Being a list of the studies and surveys carried out during the period by sociologists, universities, newspapers and polling organisations:

  • 1954 Early Leaving a study of who left state school early, and why (children of the unskilled working class made up 20% of grammar school intake but only 7% of sixth forms)
  • 1957 Abrams study of 200 working class married couples (they lacked the ambition required to push their children on to further education)
  • 1958 Edward Blishen survey of TV’s impact on families (too much violence; difficult to get the kids to go to bed afterwards)
  • 1958 J.B. Cullingworth surveyed 250 families who’d moved to an overspill estate in Worsley from Salford
  • 1959 J.B. Cullingworth surveyed families who’d moved to Swindon
  • Floud et al study of grammar schools in Hertfordshire and Middlesborough (over half of working class parents wanted no further education for their children after school)
  • Margot Jeffreys interviewed housewives in an out-county LCC estate in Hertfordshire (1954-5)
  • 1957 Maurice Broady conducted interviews on the huge Pollok estate outside Glasgow
  • Eve Bene survey of 361 London grammar school boys on attitudes and expectations (45% of working class kids wanted to stay on past 16, compared with 65% of middle class pupils)
  • 1958 Ruth Glass investigation of racial prejudice
  • 1958 Geoffrey Gorer study of television viewing habits (families don’t talk as much)
  • 1958 Television and the Child by Hilde Himmelweit (kids routinely watch TV till it stops, TV is a great stimulator but fleetingly, shallowly)
  • 1962 Brian Jackson and Dennis Marsden Education and the Working Class a study of 88 working class kids in Huddersfield who went to grammar school (charts the parents’ progressive incomprehension of what their children are studying)
  • 1958 The Boss by Roy Lewis and Rosemary Stewart, about the social background of captains of industry e.g. family connections and public school still paramount
  • 1959 The Crowther Report, 15 to 18 (children of unskilled working class over-represented, the kids of non-manual workers under-represented: i.e. they were a sink of the poorest)
  • 1959 Ferdynand Zweig survey of working class men and their attitudes to washing machines
  • 1960 Michael Carter survey of 200 secondary modern schoolchildren as they left school
  • 1961 William Liversidge survey of grammar school and secondary modern school leavers

Patronising and condescending

Although Kynaston several times harps on the fact that Macmillan (Prime Minister from 1957 to 1963) was an Old Etonian, that his first Chancellor, Peter Thorneycroft, was another old Etonian and when he was sacked he was replaced by Derick Heathcoat Amory, another old Etonian, that in fact nearly half of the Macmillan cabinet went to Eton – there turns out to be surprisingly less condescension and patronage from these phenomenally upper-class toffs as you’d imagine.
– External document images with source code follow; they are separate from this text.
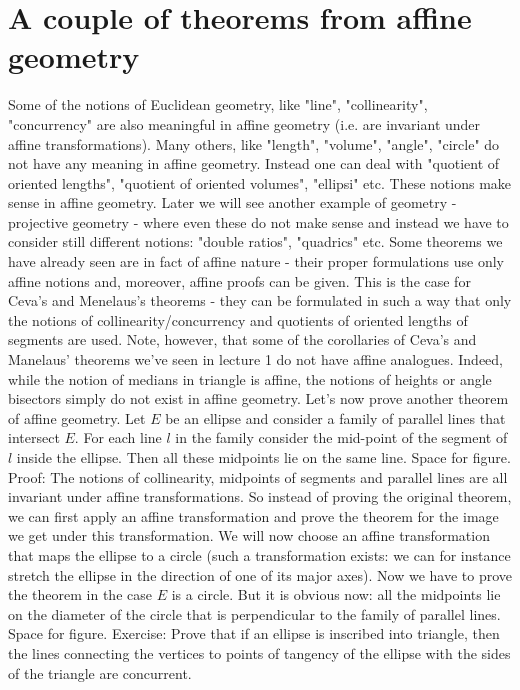 \section{A couple of theorems from affine geometry}
Some of the notions of Euclidean geometry, like "line", "collinearity", "concurrency" are also meaningful in affine geometry (i.e. are invariant under affine transformations). Many others, like "length", "volume", "angle", "circle" do not have any meaning in affine geometry. Instead one can deal with "quotient of oriented lengths", "quotient of oriented volumes", "ellipsi" etc. These notions make sense in affine geometry. Later we will see another example of geometry - projective geometry - where even these do not make sense and instead we have to consider still different notions: "double ratios", "quadrics" etc.
Some theorems we have already seen are in fact of affine nature - their proper formulations use only affine notions and, moreover, affine proofs can be given. This is the case for Ceva's and Menelaus's theorems - they can be formulated in such a way that only the notions of collinearity/concurrency and quotients of oriented lengths of segments are used.
Note, however, that some of the corollaries of Ceva's and Manelaus' theorems we've seen in lecture 1 do not have affine analogues. Indeed, while the notion of medians in triangle is affine, the notions of heights or angle bisectors simply do not exist in affine geometry.
Let's now prove another theorem of affine geometry. Let $E$ be an ellipse and consider a family of parallel lines that intersect $E$. For each line $l$ in the family consider the mid-point of the segment of $l$ inside the ellipse. Then all these midpoints lie on the same line.
Space for figure.
Proof: The notions of collinearity, midpoints of segments and parallel lines are all invariant under affine transformations. So instead of proving the original theorem, we can first apply an affine transformation and prove the theorem for the image we get under this transformation. We will now choose an affine transformation that maps the ellipse to a circle (such a transformation exists: we can for instance stretch the ellipse in the direction of one of its major axes).
Now we have to prove the theorem in the case $E$ is a circle. But it is obvious now: all the midpoints lie on the diameter of the circle that is perpendicular to the family of parallel lines.
Space for figure.
Exercise: Prove that if an ellipse is inscribed into triangle, then the lines connecting the vertices to points of tangency of the ellipse with the sides of the triangle are concurrent.
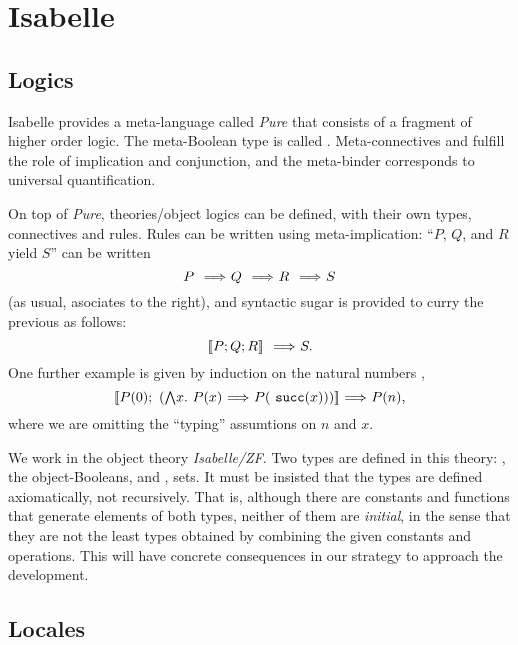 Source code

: \section{Isabelle}

\subsection{Logics}

Isabelle provides a meta-language called \emph{Pure} that consists of
a fragment of higher order logic. The meta-Boolean type is called
. Meta-connectives
\isatt{\isasymLongrightarrow} and \isatt{\&\&\&} fulfill the role of
implication and conjunction, and the meta-binder \isatt{\isasymAnd}
corresponds to universal quantification. 

On top of \emph{Pure}, theories/object logics can be defined, with
their own types, connectives and rules. Rules can be written  using
meta-implication: ``$P$, $Q$, and $R$ yield $S$'' can be written
\[
P \ \isatt{\isasymLongrightarrow}\ Q\ \isatt{\isasymLongrightarrow}\ R\ \isatt{\isasymLongrightarrow}\ S
\]
(as usual,  \isatt{\isasymLongrightarrow} asociates to the right), and
syntactic sugar is provided to curry the previous as follows:
\[
\isasymlbrakk P; Q; R \isasymrbrakk \ \isatt{\isasymLongrightarrow}\ S.
\]
One further example is given by induction on the natural numbers
,
\[
\isasymlbrakk P(0);\ (\textstyle\isasymAnd
x.\ P(x)\ \isasymLongrightarrow\ P(\isatt{succ}(x))) \isasymrbrakk
\ \isasymLongrightarrow\ P(n), 
\]
where we are omitting the ``typing'' assumtions on $n$ and $x$.

We work in the object theory \emph{Isabelle/ZF}. Two types are defined
in this theory: \tyo, the object-Booleans, and \tyi,
sets. It must be insisted that the types are defined axiomatically, not
recursively. That is, although there are constants and functions that
generate elements of both types, neither of them are 
\emph{initial}, in the sense that they are not the least types
obtained by combining the given constants and operations. This will
have concrete consequences in our strategy to approach the development.

\subsection{Locales}


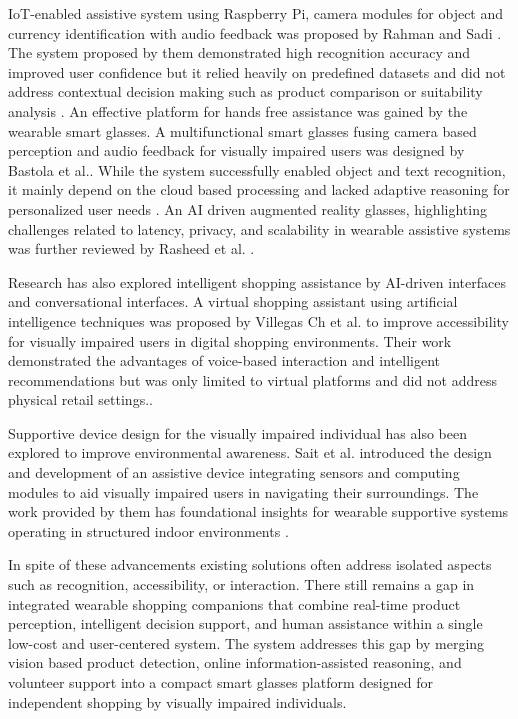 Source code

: \documentclass[conference]{IEEEtran}
\begin{document}
IoT-enabled assistive system using Raspberry Pi, camera modules for object and currency identification with audio feedback was proposed by Rahman and Sadi \cite{b4}. The system proposed by them demonstrated high recognition accuracy and improved user confidence but it relied heavily on predefined datasets and did not address contextual decision making such as product comparison or suitability analysis \cite {b4}.
An effective platform for hands free assistance was gained by the wearable smart glasses. A multifunctional smart glasses fusing camera based perception and audio feedback for visually impaired users was designed by Bastola et al.\cite{b1}. While the system successfully enabled object and text recognition, it mainly depend on the cloud based processing and lacked adaptive reasoning for personalized user needs \cite {b1}. An AI driven augmented reality glasses, highlighting challenges related to latency, privacy, and scalability in wearable assistive systems was further reviewed by Rasheed et al. \cite{b5}.

Research has also explored intelligent shopping assistance by AI-driven interfaces and conversational interfaces. A virtual shopping assistant using artificial intelligence techniques was proposed by Villegas Ch et al. \cite{b3} to improve accessibility for visually impaired users in digital shopping environments. Their work demonstrated the advantages
 of voice-based interaction and intelligent recommendations but was only limited to virtual platforms and did not address physical retail settings.\cite{b3}.

Supportive device design for the visually impaired individual has also been explored to improve environmental awareness. Sait et al. \cite{b2} introduced the design and development of an assistive device integrating sensors and computing modules to aid visually impaired users in navigating their surroundings. The work provided by them has foundational insights for wearable supportive systems operating in structured indoor environments \cite{b2}.

In spite of these advancements existing solutions often address isolated aspects such as recognition, accessibility, or interaction. There still remains a gap in integrated wearable shopping companions that combine real-time product perception, intelligent decision support, and human assistance within a single low-cost and user-centered system. The system addresses this gap by merging vision based product detection, online information-assisted reasoning, and volunteer support into a compact smart glasses platform designed for independent shopping by visually impaired individuals.
\end{document}
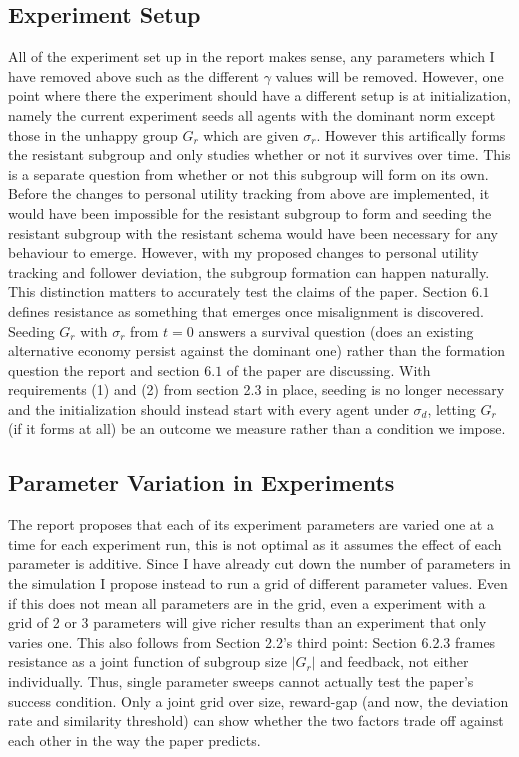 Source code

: \documentclass[12pt]{article}
\begin{document}
\subsection{Experiment Setup}
All of the experiment set up in the report makes sense, any parameters which I have removed above such as the different $\gamma$
values will be removed. However, one point where there the experiment should have a different setup is at initialization,
namely the current experiment seeds all agents with the dominant norm except those in the unhappy group $G_r$ which are given $\sigma_r$.
However this artifically forms the resistant subgroup and only studies whether or not it survives over time. This is a separate question
from whether or not this subgroup will form on its own. Before the changes to personal utility tracking from above are implemented,
it would have been impossible for the resistant subgroup to form and seeding the resistant subgroup with the resistant schema
would have been necessary for any behaviour to emerge. However, with my proposed changes to personal utility tracking and follower deviation,
the subgroup formation can happen naturally. This distinction matters to accurately test the claims of the paper. Section $6.1$
defines resistance as something that emerges once misalignment is discovered. Seeding $G_r$ with $\sigma_r$
from $t = 0$ answers a survival question (does an existing alternative economy persist against the dominant one)
rather than the formation question the report and section $6.1$ of the paper are discussing.
With requirements (1) and (2) from section 2.3 in place, seeding is no longer necessary and the initialization
should instead start with every agent under $\sigma_d$, letting $G_r$ (if it forms at all) be an outcome
we measure rather than a condition we impose.

\subsection{Parameter Variation in Experiments}
The report proposes that each of its experiment parameters are varied one at a time for each experiment run,
this is not optimal as it assumes the effect of each parameter is additive.
Since I have already cut down the number of parameters in the simulation I propose instead to run a grid of different parameter values.
Even if this does not mean all parameters are in the grid, even a experiment with a grid of 2 or 3 parameters
will give richer results than an experiment that only varies one. This also follows from Section 2.2's third point:
Section 6.2.3 frames resistance as a joint function of subgroup size $|G_r|$ and feedback, not either individually.
Thus, single parameter sweeps cannot actually test the paper's success condition. Only a joint grid
over size, reward-gap (and now, the deviation rate and similarity threshold) can show whether the two factors trade off against
each other in the way the paper predicts.
\end{document}
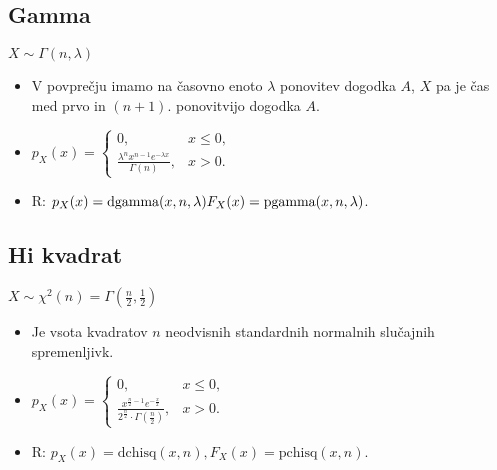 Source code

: \subsection{Gamma}
$X\sim \Gamma(n,\lambda)$
\begin{itemize}[leftmargin=*]
\item  V povpre\v cju imamo na \v casovno enoto $\lambda$ ponovitev dogodka $A$, $X$ pa je \v cas med prvo in $(n+1)$. ponovitvijo dogodka $A$.
\item $\displaystyle p_X(x)=
\left\{\begin{array}{ll} 
0,	&	x\leq 0,\\
\tfrac{\lambda^n x^{n-1} e^{-\lambda x}}{\Gamma(n)}, & x>0.
\end{array}\right.$
\item R: $p_X(x)=\text{dgamma}(x,n,\lambda)\\
 F_X(x)=\text{pgamma}(x,n,\lambda)$.
\end{itemize}


\subsection{Hi kvadrat}
$X\sim \chi^2(n)=\Gamma\left(\tfrac{n}{2},\tfrac{1}{2}\right)$
\begin{itemize}[leftmargin=*]
\item Je vsota kvadratov $n$ neodvisnih standardnih normalnih slu\v cajnih spremenljivk.
\item $\displaystyle p_X(x)=
\left\{\begin{array}{ll} 
0,	&	x\leq 0,\\
\tfrac{x^{\tfrac{n}{2}-1} 
e^{-\tfrac{x}{2}}}{2^{\tfrac{n}{2}}
\cdot\Gamma\left(\tfrac{n}{2}\right)},
	& x>0.
\end{array}\right.$
\item R: $p_X(x)=\text{dchisq}(x,n), F_X(x)=\text{pchisq}(x,n)$.
\end{itemize}
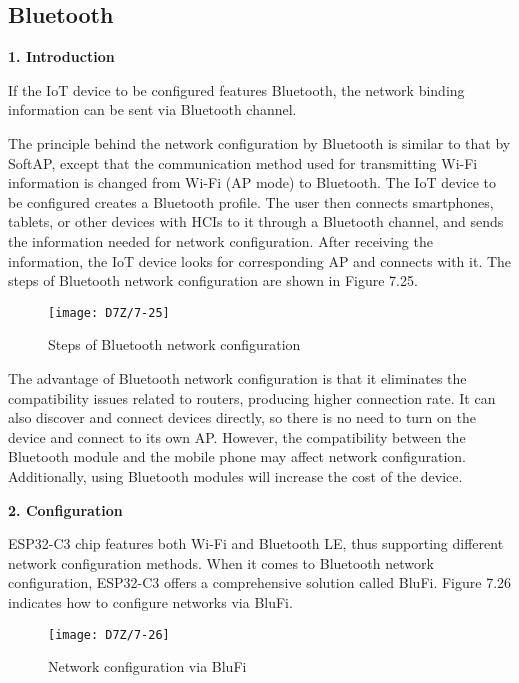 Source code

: \documentclass[a4paper,12pt]{book}
\begin{document}

\subsection{Bluetooth}
\textbf{1. Introduction}

If the IoT device to be configured features Bluetooth, the network binding information can be sent via Bluetooth channel.

The principle behind the network configuration by Bluetooth is similar to that by SoftAP, except that the communication method used for transmitting Wi-Fi information is changed from Wi-Fi (AP mode) to Bluetooth. The IoT device to be configured creates a Bluetooth profile. The user then connects smartphones, tablets, or other devices with HCIs to it through a Bluetooth channel, and sends the information needed for network configuration. After receiving the information, the IoT device looks for corresponding AP and connects with it. The steps of Bluetooth network configuration are shown in Figure 7.25.

\begin{figure}[!h]
    \centering
    \texttt{[image: D7Z/7-25]}
    \caption{Steps of Bluetooth network configuration}
\end{figure}

The advantage of Bluetooth network configuration is that it eliminates the compatibility issues related to routers, producing higher connection rate. It can also discover and connect devices directly, so there is no need to turn on the device and connect to its own AP. However, the compatibility between the Bluetooth module and the mobile phone may affect network configuration. Additionally, using Bluetooth modules will increase the cost of the device.

\textbf{2. Configuration}

ESP32-C3 chip features both Wi-Fi and Bluetooth LE, thus supporting different network configuration methods. When it comes to Bluetooth network configuration, ESP32-C3 offers a comprehensive solution called BluFi. Figure 7.26 indicates how to configure networks via BluFi.

\begin{figure}[!h]
    \centering
    \texttt{[image: D7Z/7-26]}
    \caption{Network configuration via BluFi}
\end{figure}
\end{document}
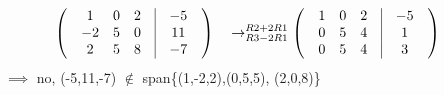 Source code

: \documentclass{article}
\theoremstyle{definition}
\theoremstyle{thrm}
\begin{document}
\begin{equation*}
	\begin{pmatrix}
		&1 & 0 & 2 &\vline&-5&\\
		&-2 & 5 & 0&\vline&11&\\
		&2 & 5 & 8 &\vline&-7&\\
	\end{pmatrix}\quad \rightarrow_{R3-2R1}^{R2+2R1}
	\begin{pmatrix}
		&1 & 0 & 2 &\vline&-5&\\
		&0 & 5 & 4 &\vline&1&\\
		&0 & 5 & 4 &\vline&3&\\
	\end{pmatrix}\\ \quad 
\end{equation*}
$\implies$ no, (-5,11,-7) $\notin$ span\{(1,-2,2),(0,5,5), (2,0,8)\}
\end{document}
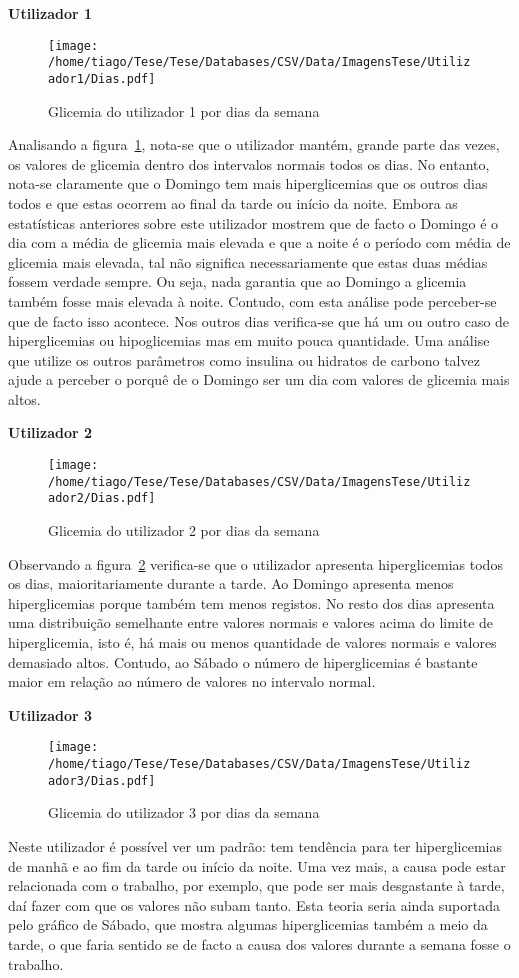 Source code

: \textbf{Utilizador 1}

\begin{figure}[H]
\centering
\texttt{[image: /home/tiago/Tese/Tese/Databases/CSV/Data/ImagensTese/Utilizador1/Dias.pdf]}
\caption{Glicemia do utilizador 1 por dias da semana}
\label{fig:dias1}
\end{figure}
Analisando a figura~\ref{fig:dias1}, nota-se que o utilizador mantém, grande parte das vezes, os valores de glicemia dentro dos intervalos normais todos os dias. No entanto, nota-se claramente que o Domingo tem mais hiperglicemias que os outros dias todos e que estas ocorrem ao final da tarde ou início da noite. Embora as estatísticas anteriores sobre este utilizador mostrem que de facto o Domingo é o dia com a média de glicemia mais elevada e que a noite é o período com média de glicemia mais elevada, tal não significa necessariamente que estas duas médias fossem verdade sempre. Ou seja, nada garantia que ao Domingo a glicemia também fosse mais elevada à noite. Contudo, com esta análise pode perceber-se que de facto isso acontece. Nos outros dias verifica-se que há um ou outro caso de hiperglicemias ou hipoglicemias mas em muito pouca quantidade. Uma análise que utilize os outros parâmetros como insulina ou hidratos de carbono talvez ajude a perceber o porquê de o Domingo ser um dia com valores de glicemia mais altos. 

\textbf{Utilizador 2}


\begin{figure}[H]
\centering
\texttt{[image: /home/tiago/Tese/Tese/Databases/CSV/Data/ImagensTese/Utilizador2/Dias.pdf]}
\caption{Glicemia do utilizador 2 por dias da semana}
\label{fig:dias2}
\end{figure}
Observando a figura~\ref{fig:dias2} verifica-se que o utilizador apresenta hiperglicemias todos os dias, maioritariamente durante a tarde. Ao Domingo apresenta menos hiperglicemias porque também tem menos registos. No resto dos dias apresenta uma distribuição semelhante entre valores normais e valores acima do limite de hiperglicemia, isto é, há mais ou menos quantidade de valores normais e valores demasiado altos. Contudo, ao Sábado o número de hiperglicemias é bastante maior em relação ao número de valores no intervalo normal.\newpage



\textbf{Utilizador 3}

\begin{figure}[H]
\centering
\texttt{[image: /home/tiago/Tese/Tese/Databases/CSV/Data/ImagensTese/Utilizador3/Dias.pdf]}
\caption{Glicemia do utilizador 3 por dias da semana}
\label{fig:dias3}
\end{figure}
Neste utilizador é possível ver um padrão: tem tendência para ter hiperglicemias de manhã e ao fim da tarde ou início da noite. Uma vez mais, a causa pode estar relacionada com o trabalho, por exemplo, que pode ser mais desgastante à tarde, daí fazer com que os valores não subam tanto. Esta teoria seria ainda suportada pelo gráfico de Sábado, que mostra algumas hiperglicemias também a meio da tarde, o que faria sentido se de facto a causa dos valores durante a semana fosse o trabalho.\newpage

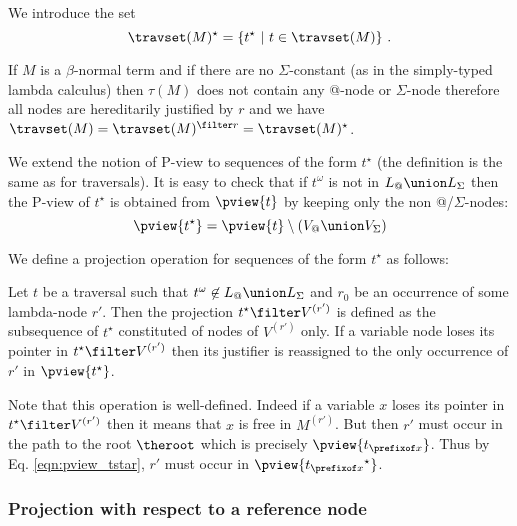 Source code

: We introduce the set
$$\travset(M)^\star = \{ t^\star \ | \  t \in \travset(M) \} \ .$$

\begin{remark}
If $M$ is a $\beta$-normal term and if there are no
$\Sigma$-constant (as in the simply-typed lambda calculus) then
$\tau(M)$ does not contain any @-node or $\Sigma$-node therefore all
nodes are hereditarily justified by $r$ and we have $\travset(M) =
\travset(M)^{\filter r} = \travset(M)^\star$.
\end{remark}


We extend the notion of P-view to sequences of the form $t^\star$
(the definition is the same as for traversals). It is easy to check
that if $t^\omega$ is not in $L_@ \union L_\Sigma$ then the P-view
of $t^\star$ is obtained from $\pview{t}$ by keeping only the non
@/$\Sigma$-nodes:
\begin{equation}
 \pview{t^\star} = \pview{t} \setminus (V_@ \union V_\Sigma) \label{eqn:pview_tstar}
\end{equation}

We define a projection operation for sequences of the form $t^\star$
as follows:
\begin{definition}
\label{def:subterm_trav_projection}
  Let $t$ be a traversal such that $t^\omega\not\in L_@ \union L_\Sigma$ and $r_0$ be an occurrence of some
lambda-node $r'$. Then the projection $t^\star \filter V^{(r')}$ is
defined as the subsequence of $t^\star$ constituted of nodes of
$V^{(r')}$ only. If a variable node loses its pointer in $t^\star
\filter V^{(r')}$ then its justifier is reassigned to the only
occurrence of $r'$ in $\pview{t^\star}$.
\end{definition}
Note that this operation is well-defined. Indeed if a variable $x$
loses its pointer in $t^\star \filter V^{(r')}$ then it means that
$x$ is free in $M^{(r')}$. But then $r'$ must occur in the path to
the root $\theroot$ which is precisely $\pview{t_{\prefixof x}}$.
Thus by Eq. \ref{eqn:pview_tstar}, $r'$ must occur in
$\pview{{t_{\prefixof x}}^\star}$.



\subsubsection{Projection with respect to a reference node}
\label{sec:tstar}

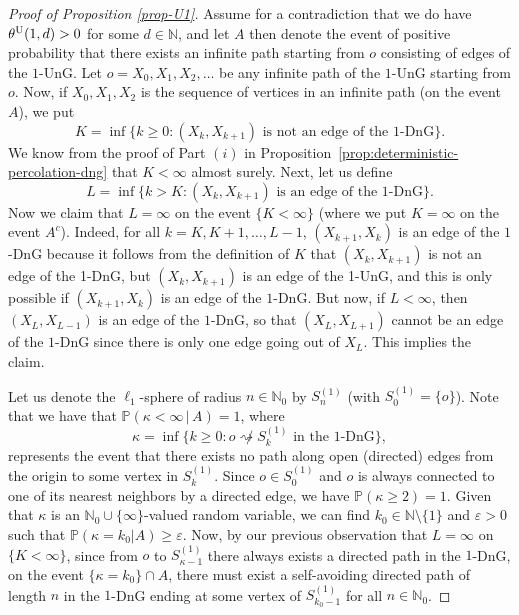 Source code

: \documentclass[a4paper, oneside, 11pt]{amsart}
\newcommand{\N}{\mathbb{N}}
\theoremstyle{definition}
\renewcommand{\P}{\mathbb{P}}
\newcommand{\1}{\mathbbm{1}}
\newcommand{\0}{\mathbf{o}}
\numberwithin{equation}{section}
\begin{document}
\begin{proof}[Proof of Proposition \ref{prop-U1}]
    Assume for a contradiction that we do have $\theta^{\rm U}(1,d)>0$ for some $d \in \N$, and let $A$ then denote the event of positive probability that there exists an infinite path starting from $o$ consisting of edges of the $1$-UnG. %
Let $o=X_0,X_1,X_2,\ldots$ be any infinite path of the $1$-UnG starting from $o$.
Now, if $X_0,X_1,X_2$ is the sequence of vertices in an infinite path (on the event $A$), we put
\[ K=\inf \{ k \geq 0 \colon (X_k,X_{k+1}) \text{ is not an edge of the $1$-DnG} \}. \]
We know from the proof of Part $(i)$ in Proposition~\ref{prop:deterministic-percolation-dng} that $K<\infty$ almost surely. Next, let us define
\[ L=\inf \{ k > K \colon 
(X_{k},X_{k+1})\text{ is an edge of the 1-DnG}\}. \]
Now we claim that $L=\infty$ on the event $\{ K<\infty\}$ (where we put $K=\infty$ on the event $A^c$). Indeed, for all $k=K,K+1,\ldots,L-1$, $(X_{k+1},X_k)$ is an edge of the $1$-DnG because it follows from the definition of $K$ that $(X_{k},X_{k+1})$ is not an edge of the 1-DnG, but $(X_k,X_{k+1})$ is an edge of the 1-UnG, and this is only possible if $(X_{k+1},X_k)$ is an edge of the $1$-DnG. But now, if $L<\infty$, then $(X_{L},X_{L-1})$ is an edge of the $1$-DnG, so that $(X_{L},X_{L+1})$ cannot be an edge of the $1$-DnG since there is only one edge going out of $X_L$. This implies the claim.

Let us denote the $\ell_1$-sphere of radius $n\in\N_0$ by $S^{(1)}_n$ (with $S^{(1)}_0=\{o\}$). Note that we have that $\P(\kappa<\infty\,|\,A)=1$, where
\[ \kappa = \inf \big\{ k \geq 0 \colon o \not\rightsquigarrow S^{(1)}_k \text{ in the $1$-DnG} \big\}, \]
represents the event that there exists no path along open (directed) edges from the origin to some vertex in $S^{(1)}_k$. 
Since $o \in S_0^{(1)}$ and $o$ is always connected to one of its nearest neighbors by a directed edge, we have $\P(\kappa \geq 2)=1$.
Given that $\kappa$ is an $\N_0 \cup \{\infty\}$-valued random variable, we can find $k_0\in\N \setminus \{ 1 \}$ and $\varepsilon>0$ such that $\P(\kappa =  k_0 |A) \geq \varepsilon$.  Now, by our previous observation that $L=\infty$ on $\{ K<\infty\}$, since from $o$ to $S^{(1)}_{\kappa-1}$ there always exists a directed path in the $1$-DnG, 
on the event $\{ \kappa = k_0 \} \cap A$, there must exist a self-avoiding directed path of length $n$ in the $1$-DnG ending at some vertex of $S^{(1)}_{k_0-1}$  for all $n\in\N_0$. 


\end{proof}
\end{document}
In fact the reverse: Macmillan’s diaries worry about all aspects of the political and international scene but when he tours the country and meets people, I was rather touched by his genuine concern.

No, the really condescending and patronising comments come, as so often, not from the politicians (who, after all, had to be careful what they said) but from the intellectual ‘elite’, from the writers and cultural commentators and architects who all too often looked right down their noses at the ghastly taste and appalling interests of the proles.

Housing

Throughout the book, most of the modern architects regard themselves as experts on human nature, experts on what people want, and are bravely, boldly undeterred by the actually expressed opinions of real people in places like public meetings, letters to newspapers and suchlike bourgeois distractions. Alison and Peter Smithson were among the leaders of the British school of Brutalism. For them architecture was an ethic and an art. As Alison wrote: ‘My act of form-giving has to invite the occupiers to add their intangible quality of use.’ They helped to develop the notion of ‘streets in the sky’, that ‘communities’ could be recreated on concrete walkways suspended between blocks of flats, a form of ‘urbanism that abandoned the primacy of the ground plane in favour of a rich spatial interplay of different layers of activity’.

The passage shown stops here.